- Opening Delimiter -

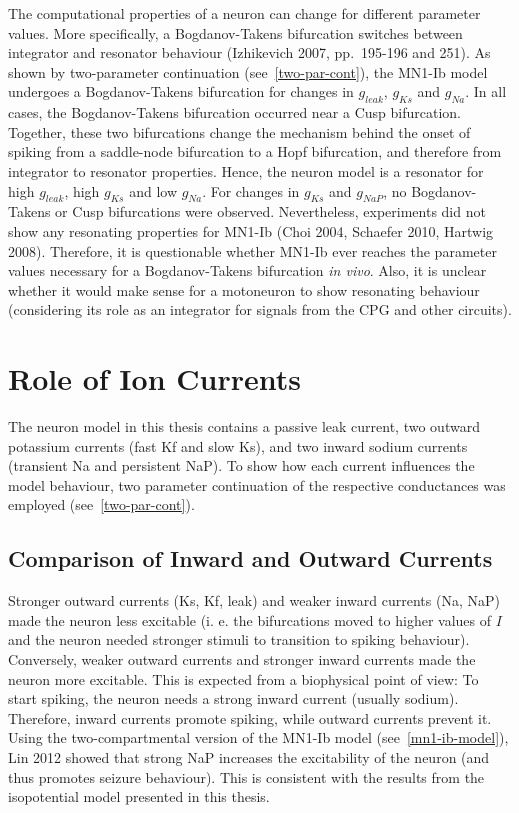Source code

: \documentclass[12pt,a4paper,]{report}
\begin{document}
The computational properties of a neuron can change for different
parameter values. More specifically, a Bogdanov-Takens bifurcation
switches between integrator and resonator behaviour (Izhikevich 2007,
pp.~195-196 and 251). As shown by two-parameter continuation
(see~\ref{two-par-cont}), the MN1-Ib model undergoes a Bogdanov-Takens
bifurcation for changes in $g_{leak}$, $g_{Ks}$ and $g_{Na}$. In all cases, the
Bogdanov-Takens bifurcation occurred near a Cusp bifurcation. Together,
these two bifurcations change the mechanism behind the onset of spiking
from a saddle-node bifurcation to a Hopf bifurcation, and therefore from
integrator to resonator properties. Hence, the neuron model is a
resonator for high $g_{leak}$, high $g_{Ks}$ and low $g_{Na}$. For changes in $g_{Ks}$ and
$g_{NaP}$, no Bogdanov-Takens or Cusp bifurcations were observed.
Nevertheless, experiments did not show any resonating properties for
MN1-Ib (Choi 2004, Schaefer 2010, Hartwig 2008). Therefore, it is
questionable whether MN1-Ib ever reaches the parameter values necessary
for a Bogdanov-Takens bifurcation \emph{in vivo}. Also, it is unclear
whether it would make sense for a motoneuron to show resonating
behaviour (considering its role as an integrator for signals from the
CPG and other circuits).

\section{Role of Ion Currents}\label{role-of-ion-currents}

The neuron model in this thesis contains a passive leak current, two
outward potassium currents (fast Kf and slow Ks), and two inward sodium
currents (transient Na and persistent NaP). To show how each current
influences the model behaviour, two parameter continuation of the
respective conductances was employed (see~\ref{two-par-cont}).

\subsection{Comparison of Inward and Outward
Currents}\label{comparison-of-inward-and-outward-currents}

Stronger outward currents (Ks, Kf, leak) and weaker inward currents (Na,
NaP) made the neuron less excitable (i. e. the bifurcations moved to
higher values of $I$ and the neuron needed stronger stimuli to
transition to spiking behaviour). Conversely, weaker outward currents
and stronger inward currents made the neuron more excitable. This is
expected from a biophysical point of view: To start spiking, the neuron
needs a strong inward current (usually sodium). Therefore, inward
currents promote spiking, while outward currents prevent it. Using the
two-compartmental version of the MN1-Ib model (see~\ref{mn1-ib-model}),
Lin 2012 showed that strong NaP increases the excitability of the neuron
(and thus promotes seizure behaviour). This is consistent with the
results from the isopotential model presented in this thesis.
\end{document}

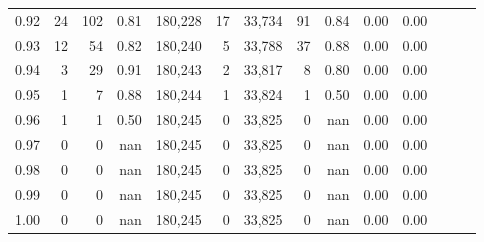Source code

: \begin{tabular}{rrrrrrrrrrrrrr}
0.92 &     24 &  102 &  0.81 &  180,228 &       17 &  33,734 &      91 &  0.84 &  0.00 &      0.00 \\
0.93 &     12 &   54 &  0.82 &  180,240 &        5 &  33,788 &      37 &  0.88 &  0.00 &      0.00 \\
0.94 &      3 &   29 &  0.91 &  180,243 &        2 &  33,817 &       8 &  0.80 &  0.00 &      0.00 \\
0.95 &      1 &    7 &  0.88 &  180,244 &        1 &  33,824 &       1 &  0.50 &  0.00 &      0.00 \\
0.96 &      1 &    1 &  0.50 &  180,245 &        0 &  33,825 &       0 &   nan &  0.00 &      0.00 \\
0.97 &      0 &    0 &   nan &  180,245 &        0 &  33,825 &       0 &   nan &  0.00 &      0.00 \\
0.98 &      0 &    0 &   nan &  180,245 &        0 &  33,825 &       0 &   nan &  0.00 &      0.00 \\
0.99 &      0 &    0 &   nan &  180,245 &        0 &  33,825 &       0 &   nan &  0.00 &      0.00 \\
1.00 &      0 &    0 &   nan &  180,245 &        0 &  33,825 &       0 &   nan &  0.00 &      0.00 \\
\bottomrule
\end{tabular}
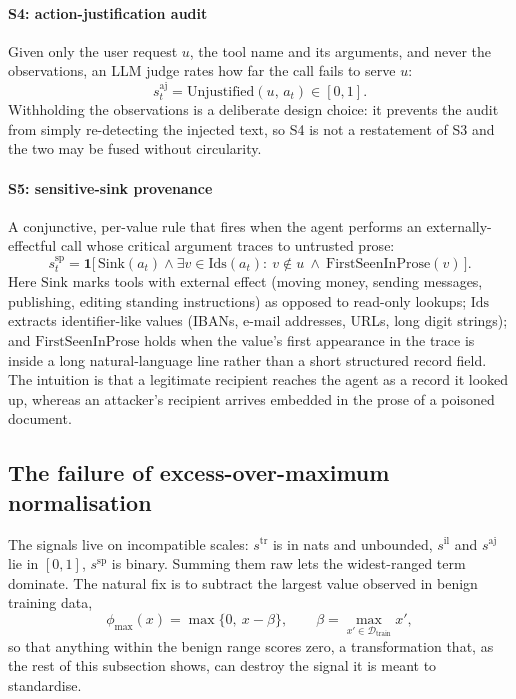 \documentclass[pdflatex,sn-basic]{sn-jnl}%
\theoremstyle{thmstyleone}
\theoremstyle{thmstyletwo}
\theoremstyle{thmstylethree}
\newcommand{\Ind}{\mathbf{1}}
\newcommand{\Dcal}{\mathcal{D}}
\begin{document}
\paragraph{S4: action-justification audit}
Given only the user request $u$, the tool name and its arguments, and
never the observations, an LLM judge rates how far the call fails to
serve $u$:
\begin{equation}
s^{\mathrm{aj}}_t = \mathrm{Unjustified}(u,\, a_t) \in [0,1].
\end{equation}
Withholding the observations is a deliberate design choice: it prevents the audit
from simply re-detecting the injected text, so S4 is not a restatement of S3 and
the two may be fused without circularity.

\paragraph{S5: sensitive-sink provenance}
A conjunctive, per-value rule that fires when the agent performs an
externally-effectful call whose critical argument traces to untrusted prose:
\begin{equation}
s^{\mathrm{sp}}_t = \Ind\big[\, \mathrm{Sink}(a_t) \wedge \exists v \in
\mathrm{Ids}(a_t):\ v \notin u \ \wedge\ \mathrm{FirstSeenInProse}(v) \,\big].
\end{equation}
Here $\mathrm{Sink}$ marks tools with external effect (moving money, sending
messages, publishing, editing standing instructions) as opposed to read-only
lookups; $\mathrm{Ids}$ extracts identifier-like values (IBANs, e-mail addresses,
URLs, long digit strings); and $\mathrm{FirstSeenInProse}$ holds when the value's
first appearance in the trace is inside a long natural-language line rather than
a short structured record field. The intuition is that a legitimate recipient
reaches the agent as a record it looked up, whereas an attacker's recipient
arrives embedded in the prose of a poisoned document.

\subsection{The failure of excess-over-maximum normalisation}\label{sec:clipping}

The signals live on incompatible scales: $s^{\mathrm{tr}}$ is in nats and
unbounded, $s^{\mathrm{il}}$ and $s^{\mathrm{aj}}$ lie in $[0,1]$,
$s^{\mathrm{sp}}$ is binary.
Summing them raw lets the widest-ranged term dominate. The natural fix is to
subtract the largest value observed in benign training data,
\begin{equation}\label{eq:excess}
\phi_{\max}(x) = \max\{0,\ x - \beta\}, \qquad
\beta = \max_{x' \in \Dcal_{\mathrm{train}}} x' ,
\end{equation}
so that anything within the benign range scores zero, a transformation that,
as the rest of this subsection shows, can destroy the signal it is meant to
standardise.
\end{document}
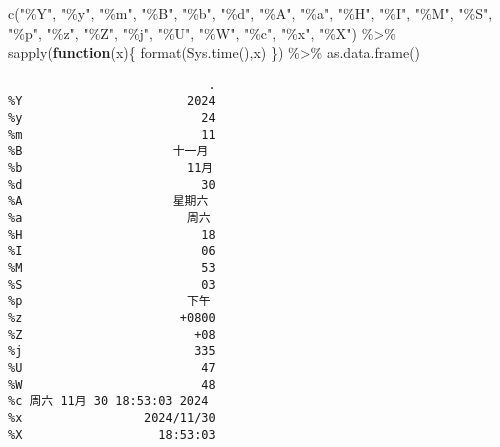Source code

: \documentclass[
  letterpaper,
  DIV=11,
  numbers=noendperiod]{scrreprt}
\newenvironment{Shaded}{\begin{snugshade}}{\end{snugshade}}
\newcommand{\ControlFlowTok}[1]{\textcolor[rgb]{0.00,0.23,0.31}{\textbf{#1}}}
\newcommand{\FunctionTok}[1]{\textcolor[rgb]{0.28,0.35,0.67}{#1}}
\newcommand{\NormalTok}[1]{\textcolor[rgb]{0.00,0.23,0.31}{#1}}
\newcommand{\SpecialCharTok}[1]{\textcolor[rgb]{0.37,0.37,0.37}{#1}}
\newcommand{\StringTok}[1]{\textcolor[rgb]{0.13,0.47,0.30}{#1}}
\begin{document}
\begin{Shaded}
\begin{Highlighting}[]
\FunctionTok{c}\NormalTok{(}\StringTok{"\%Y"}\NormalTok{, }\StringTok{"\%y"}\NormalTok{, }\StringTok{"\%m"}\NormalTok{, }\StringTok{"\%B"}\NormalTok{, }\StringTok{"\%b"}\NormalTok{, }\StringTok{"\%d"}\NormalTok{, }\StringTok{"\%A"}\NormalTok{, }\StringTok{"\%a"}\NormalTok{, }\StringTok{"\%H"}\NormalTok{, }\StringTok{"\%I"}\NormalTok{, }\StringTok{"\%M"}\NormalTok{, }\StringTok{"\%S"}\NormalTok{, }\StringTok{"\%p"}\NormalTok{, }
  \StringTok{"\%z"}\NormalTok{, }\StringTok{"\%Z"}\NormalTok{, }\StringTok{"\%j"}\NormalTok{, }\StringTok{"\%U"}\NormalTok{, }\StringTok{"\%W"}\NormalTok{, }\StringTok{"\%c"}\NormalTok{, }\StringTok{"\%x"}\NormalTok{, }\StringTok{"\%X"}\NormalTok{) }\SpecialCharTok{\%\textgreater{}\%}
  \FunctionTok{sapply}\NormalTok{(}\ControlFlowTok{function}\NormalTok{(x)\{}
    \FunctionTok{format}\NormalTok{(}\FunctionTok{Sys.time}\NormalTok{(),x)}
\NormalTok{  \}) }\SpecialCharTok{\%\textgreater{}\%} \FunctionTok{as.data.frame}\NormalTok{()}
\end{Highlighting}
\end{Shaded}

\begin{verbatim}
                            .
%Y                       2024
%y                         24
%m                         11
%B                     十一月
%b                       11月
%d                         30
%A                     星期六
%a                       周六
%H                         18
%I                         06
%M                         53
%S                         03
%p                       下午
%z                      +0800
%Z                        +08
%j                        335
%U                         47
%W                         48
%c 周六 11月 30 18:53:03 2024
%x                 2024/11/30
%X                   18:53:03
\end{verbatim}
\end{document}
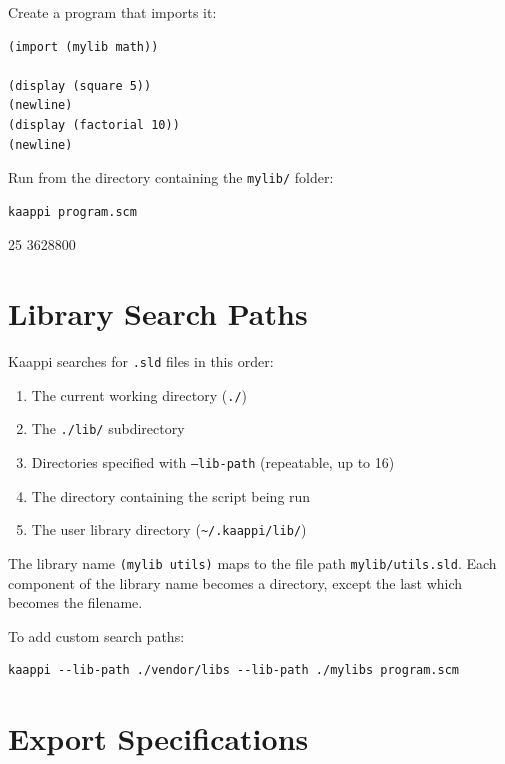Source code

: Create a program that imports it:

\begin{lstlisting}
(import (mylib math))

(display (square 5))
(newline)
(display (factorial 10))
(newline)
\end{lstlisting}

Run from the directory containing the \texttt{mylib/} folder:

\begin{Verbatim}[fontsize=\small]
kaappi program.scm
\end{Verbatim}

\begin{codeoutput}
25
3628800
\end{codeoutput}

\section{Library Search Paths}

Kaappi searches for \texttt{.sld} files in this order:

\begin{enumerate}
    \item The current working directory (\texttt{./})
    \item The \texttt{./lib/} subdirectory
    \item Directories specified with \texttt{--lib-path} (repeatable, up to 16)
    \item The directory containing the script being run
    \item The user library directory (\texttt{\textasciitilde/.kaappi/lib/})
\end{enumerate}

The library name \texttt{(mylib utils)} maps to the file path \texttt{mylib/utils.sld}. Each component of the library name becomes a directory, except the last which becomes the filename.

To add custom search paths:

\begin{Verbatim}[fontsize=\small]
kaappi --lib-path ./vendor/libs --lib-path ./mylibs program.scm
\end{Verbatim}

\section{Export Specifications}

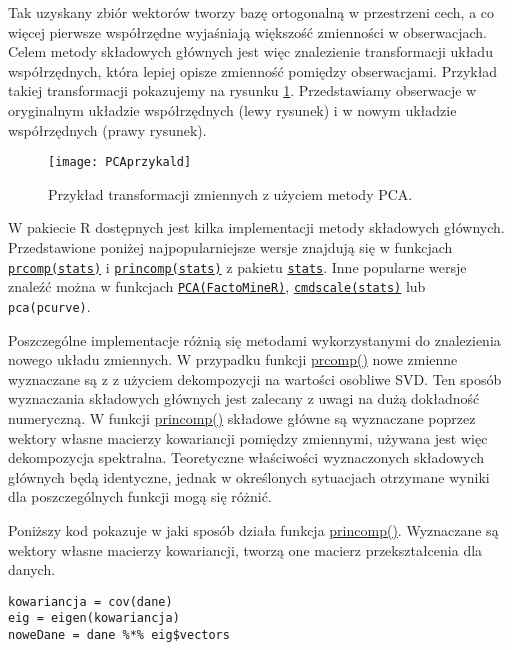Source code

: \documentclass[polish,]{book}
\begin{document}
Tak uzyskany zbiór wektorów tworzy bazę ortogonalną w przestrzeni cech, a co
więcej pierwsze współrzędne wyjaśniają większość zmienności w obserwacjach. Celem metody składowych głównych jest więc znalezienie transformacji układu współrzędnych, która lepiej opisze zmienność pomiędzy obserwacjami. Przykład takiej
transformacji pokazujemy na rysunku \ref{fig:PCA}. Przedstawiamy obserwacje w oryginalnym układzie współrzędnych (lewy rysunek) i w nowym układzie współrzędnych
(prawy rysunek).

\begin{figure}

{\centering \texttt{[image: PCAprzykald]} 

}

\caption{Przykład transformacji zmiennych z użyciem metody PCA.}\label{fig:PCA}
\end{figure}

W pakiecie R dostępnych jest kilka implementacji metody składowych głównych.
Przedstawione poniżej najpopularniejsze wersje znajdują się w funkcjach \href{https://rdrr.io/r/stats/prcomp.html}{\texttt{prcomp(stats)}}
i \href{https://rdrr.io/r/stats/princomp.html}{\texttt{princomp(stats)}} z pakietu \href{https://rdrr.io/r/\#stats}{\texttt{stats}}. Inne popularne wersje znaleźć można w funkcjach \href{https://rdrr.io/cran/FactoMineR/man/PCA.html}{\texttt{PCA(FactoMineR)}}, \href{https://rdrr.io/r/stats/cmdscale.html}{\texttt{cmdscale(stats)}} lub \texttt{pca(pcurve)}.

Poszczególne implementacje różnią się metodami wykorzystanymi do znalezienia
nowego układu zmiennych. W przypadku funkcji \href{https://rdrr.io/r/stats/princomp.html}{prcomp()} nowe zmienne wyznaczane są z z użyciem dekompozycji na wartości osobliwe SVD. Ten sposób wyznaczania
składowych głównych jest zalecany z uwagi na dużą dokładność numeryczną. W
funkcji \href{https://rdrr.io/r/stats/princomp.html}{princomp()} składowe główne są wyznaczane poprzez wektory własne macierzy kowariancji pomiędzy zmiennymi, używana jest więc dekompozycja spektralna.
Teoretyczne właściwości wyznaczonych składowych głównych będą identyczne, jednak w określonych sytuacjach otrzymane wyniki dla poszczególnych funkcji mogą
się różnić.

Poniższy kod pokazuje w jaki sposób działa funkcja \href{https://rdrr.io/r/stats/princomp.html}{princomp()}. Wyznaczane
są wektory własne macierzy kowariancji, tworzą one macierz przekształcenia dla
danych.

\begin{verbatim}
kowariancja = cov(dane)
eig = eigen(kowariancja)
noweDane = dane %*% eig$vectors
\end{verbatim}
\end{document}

- Closing Delimiter -

## Assigned task
Repeat exactly and only the lines from the start of the data above through the line that holds "pp.~195-196 and 251).", inclusive. Pictures do not belong in the copy.

## Answer area
Source code

: \documentclass[12pt,a4paper,]{report}
\begin{document}
The computational properties of a neuron can change for different
parameter values. More specifically, a Bogdanov-Takens bifurcation
switches between integrator and resonator behaviour (Izhikevich 2007,
pp.~195-196 and 251). As shown by two-parameter continuation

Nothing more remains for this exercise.